(Stored data entries)
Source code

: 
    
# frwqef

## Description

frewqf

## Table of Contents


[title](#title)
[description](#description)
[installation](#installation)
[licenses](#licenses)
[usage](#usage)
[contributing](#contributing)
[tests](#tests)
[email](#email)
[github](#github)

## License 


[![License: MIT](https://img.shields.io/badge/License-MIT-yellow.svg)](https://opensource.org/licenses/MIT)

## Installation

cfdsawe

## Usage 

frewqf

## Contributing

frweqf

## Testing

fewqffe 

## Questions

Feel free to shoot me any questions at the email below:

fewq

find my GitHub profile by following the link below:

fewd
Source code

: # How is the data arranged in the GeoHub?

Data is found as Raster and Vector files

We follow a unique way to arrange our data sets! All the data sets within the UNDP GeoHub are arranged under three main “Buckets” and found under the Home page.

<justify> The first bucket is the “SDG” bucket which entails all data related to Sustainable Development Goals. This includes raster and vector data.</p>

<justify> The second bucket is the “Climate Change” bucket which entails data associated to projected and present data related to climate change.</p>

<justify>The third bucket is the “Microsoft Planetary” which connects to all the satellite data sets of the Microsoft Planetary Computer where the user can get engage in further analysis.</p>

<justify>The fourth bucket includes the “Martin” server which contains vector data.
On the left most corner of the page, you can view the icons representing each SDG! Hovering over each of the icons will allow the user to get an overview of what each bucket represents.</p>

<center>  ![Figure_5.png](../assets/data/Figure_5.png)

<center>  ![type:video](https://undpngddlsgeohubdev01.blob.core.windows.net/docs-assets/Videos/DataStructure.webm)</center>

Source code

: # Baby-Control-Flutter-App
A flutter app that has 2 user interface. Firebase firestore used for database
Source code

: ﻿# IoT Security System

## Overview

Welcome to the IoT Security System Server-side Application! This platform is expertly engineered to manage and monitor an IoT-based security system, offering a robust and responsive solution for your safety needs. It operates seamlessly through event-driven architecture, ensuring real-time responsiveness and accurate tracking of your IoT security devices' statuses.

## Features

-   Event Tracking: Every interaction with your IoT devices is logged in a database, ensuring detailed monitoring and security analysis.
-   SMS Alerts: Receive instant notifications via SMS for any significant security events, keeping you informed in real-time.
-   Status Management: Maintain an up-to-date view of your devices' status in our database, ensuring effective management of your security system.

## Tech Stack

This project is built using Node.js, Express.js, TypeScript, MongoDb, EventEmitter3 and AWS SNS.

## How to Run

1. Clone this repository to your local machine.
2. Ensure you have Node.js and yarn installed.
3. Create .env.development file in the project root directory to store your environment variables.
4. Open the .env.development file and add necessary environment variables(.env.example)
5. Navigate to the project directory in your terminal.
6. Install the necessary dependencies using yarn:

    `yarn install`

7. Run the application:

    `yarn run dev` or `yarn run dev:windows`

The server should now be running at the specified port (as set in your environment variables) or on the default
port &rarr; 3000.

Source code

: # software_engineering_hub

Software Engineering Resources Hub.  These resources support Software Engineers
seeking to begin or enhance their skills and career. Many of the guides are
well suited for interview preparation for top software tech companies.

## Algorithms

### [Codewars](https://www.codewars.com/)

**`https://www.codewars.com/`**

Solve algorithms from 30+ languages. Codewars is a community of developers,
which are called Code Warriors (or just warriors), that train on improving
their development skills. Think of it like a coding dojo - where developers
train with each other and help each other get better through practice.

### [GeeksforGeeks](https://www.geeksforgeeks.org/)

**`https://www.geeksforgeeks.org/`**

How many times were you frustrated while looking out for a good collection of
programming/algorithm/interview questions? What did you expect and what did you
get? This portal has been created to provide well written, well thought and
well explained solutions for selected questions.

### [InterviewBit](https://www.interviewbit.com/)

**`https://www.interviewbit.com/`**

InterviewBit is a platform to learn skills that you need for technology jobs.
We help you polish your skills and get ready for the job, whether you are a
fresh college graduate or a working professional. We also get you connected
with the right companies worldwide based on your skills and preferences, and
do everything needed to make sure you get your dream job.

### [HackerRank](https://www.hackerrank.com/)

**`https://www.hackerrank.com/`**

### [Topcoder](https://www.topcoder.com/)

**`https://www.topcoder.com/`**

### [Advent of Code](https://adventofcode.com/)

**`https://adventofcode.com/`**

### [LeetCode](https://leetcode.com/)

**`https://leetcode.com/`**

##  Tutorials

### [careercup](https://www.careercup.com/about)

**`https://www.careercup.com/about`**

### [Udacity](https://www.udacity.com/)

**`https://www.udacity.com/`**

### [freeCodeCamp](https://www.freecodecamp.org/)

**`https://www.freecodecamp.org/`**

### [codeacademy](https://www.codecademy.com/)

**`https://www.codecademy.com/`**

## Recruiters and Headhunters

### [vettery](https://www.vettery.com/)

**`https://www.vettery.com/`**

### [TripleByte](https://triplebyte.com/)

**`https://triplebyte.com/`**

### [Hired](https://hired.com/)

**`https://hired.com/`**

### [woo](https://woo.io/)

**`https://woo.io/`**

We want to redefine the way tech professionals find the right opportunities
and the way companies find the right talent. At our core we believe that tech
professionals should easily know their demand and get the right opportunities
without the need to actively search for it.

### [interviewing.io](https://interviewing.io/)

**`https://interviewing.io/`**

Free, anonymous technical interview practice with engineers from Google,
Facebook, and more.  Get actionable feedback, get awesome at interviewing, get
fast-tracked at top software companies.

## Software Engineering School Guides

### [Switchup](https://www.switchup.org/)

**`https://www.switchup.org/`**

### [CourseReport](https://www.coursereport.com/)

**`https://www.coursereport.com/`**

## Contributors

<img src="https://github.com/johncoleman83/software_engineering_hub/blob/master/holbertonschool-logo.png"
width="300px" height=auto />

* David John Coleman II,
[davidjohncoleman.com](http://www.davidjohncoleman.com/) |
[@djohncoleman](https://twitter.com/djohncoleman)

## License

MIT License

» DIRECTIONS
Check every line of the data above for the string "database", and copy those that have it.

» ANSWER AREA
A flutter app that has 2 user interface. Firebase firestore used for database
-   Event Tracking: Every interaction with your IoT devices is logged in a database, ensuring detailed monitoring and security analysis.
-   Status Management: Maintain an up-to-date view of your devices' status in our database, ensuring effective management of your security system.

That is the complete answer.